BACKGROUND: Transferrin receptor (TfR) is a carrier protein for transferrin. It is regulated in response to intracellular iron concentration and plays a role for the import of iron into the cell. The transferring receptor 2 (TFR2) gene showed homology to transferrin receptor 1 (TFR1) gene and encodes a transmembrane protein with a large extracellular domain, which is able to bind transferrin. Mutations in transferrin receptors (TfR2 and TfR1) may alter the pathophysiology of iron deficiency anemia. Alteration in genes encoding transferring receptor cause change in iron homeostatsis and provides a tool for investigating the excess iron absorption and abnormal iron distribution in iron related disorders. However the clinical significance of the interaction of transferring mutations with iron deficiency anemia remains unclear. Thus, the objective of my study was to investigate the effect of TFR1 and TFR2 genotypes on pathophysiology of iron deficiency anemia. STUDY DESIGN: Study subjects were 460 iron deficiency anemia patients and 500 age and sex-matched healthy controls. Transferrin receptor, ferritin and CRP analysis was done by ELISA method while ESR analysis was done according to Wintrobes's method. CBC analysis was done by auto-analyzer. TFR1-rs3817672 SNP and TFR2 (Y250X) mutation was analyzed by using PCR RFLP method. RESULTS: Amongst the iron deficiency anemia patients, 13 were heterozygous and five were homozygous for rs3817672 SNP. TFR2 (Y250X) mutation was detected in 6 patients with heterozygous conditions. None of the patients were presenting homozygous condition while four controls were presenting heterozygous and one with homozygous condition. Controls were presenting 3% and 0.6% of TFR1 rs3817672 SNP heterozygosity respectively.

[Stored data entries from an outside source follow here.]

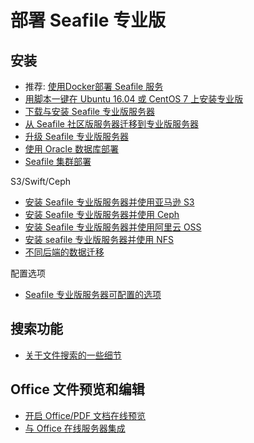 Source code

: # 部署 Seafile 专业版

## 安装

- 推荐: [使用Docker部署 Seafile 服务](deploy_with_docker.md)
- [用脚本一键在 Ubuntu 16.04 或 CentOS 7 上安装专业版](https://github.com/haiwen/seafile-server-installer-cn)
- [下载与安装 Seafile 专业版服务器](download_and_setup_seafile_professional_server.md)
- [从 Seafile 社区版服务器迁移到专业版服务器](migrate_from_seafile_community_server.md)
- [升级 Seafile 专业版服务器](upgrading_seafile_professional_server.md)
- [使用 Oracle 数据库部署](oracle.md)
- [Seafile 集群部署](deploy_in_a_cluster.md)

S3/Swift/Ceph

- [安装 Seafile 专业版服务器并使用亚马逊 S3](setup_with_mazon_S3.md)
- [安装 Seafile 专业版服务器并使用 Ceph](setup_with_Ceph.md)
- [安装 Seafile 专业版服务器并使用阿里云 OSS](setup_with_oss.md)
- [安装 seafile 专业版服务器并使用 NFS](setup_seafile_cluster_with_nfs.md)
- [不同后端的数据迁移](migrate.md)

配置选项

- [Seafile 专业版服务器可配置的选项](configurable_options.md)

## 搜索功能

- [关于文件搜索的一些细节](details_about_file_search.md)

## Office 文件预览和编辑

- [开启 Office/PDF 文档在线预览](office_documents_preview.md)
- [与 Office 在线服务器集成](office_web_app.md)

CONCLUSION: TfR2 -Y250X and TfR1-rs3817672 SNP showed clinical association with iron deficiency anemia and screening for mutations of TFR2 is a new diagnostic tool that can be offered to patients who do not have HFE mutations or who have incomplete HFE genotypes. This results may have practical implications for the molecular diagnosis of hemochromatosis. Genotyping the TFR gene should be included in the disease diagnostic protocols.